═══ PROVIDED RECORDS
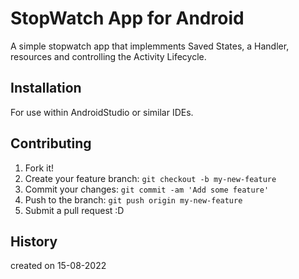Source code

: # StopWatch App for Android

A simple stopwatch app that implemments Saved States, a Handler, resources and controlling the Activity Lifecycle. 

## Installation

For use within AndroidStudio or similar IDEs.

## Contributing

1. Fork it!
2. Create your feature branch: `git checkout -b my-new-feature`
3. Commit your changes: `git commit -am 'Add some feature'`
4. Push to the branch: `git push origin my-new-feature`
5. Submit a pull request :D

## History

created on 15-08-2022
══════
═══ PROVIDED RECORDS
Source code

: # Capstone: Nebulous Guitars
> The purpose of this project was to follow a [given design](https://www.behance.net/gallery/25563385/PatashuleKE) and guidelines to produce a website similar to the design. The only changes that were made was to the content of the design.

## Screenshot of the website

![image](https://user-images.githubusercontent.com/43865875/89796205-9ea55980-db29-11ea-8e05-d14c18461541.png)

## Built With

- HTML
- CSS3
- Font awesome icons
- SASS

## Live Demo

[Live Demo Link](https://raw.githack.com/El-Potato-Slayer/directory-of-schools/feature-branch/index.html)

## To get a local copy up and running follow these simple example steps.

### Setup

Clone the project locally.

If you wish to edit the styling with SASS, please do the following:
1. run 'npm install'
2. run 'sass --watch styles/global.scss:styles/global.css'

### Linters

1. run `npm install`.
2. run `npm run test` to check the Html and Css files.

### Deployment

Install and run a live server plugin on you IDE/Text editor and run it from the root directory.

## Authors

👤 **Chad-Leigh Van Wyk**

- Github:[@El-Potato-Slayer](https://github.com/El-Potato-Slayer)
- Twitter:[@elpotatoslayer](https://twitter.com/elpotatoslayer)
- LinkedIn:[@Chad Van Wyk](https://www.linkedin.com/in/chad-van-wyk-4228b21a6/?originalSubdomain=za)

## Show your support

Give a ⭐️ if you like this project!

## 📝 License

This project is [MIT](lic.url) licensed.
══════
═══ PROVIDED RECORDS
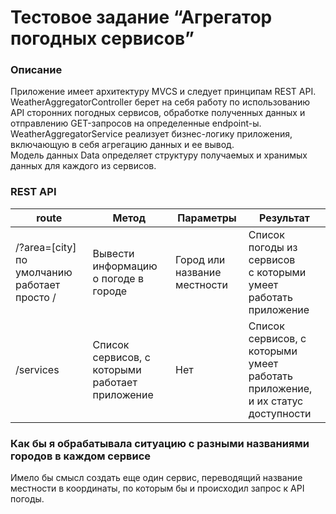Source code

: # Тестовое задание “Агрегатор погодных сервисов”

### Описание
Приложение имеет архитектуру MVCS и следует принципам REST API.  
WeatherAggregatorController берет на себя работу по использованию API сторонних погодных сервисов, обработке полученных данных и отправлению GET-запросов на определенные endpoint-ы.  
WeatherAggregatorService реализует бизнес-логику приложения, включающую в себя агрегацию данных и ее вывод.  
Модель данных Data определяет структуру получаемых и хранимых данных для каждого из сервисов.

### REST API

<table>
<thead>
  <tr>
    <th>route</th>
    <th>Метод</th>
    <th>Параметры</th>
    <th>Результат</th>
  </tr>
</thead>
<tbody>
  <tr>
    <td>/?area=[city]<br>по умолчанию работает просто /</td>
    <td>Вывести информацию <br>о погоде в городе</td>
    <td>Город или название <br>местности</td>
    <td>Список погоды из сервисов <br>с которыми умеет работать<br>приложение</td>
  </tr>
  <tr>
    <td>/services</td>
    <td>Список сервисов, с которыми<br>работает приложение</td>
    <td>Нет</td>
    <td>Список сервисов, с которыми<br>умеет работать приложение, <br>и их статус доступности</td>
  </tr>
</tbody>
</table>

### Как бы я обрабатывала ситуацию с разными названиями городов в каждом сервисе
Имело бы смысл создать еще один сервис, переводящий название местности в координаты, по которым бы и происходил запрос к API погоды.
══════
A single number is the whole answer: how many lines in the data above hold the string "branch".

3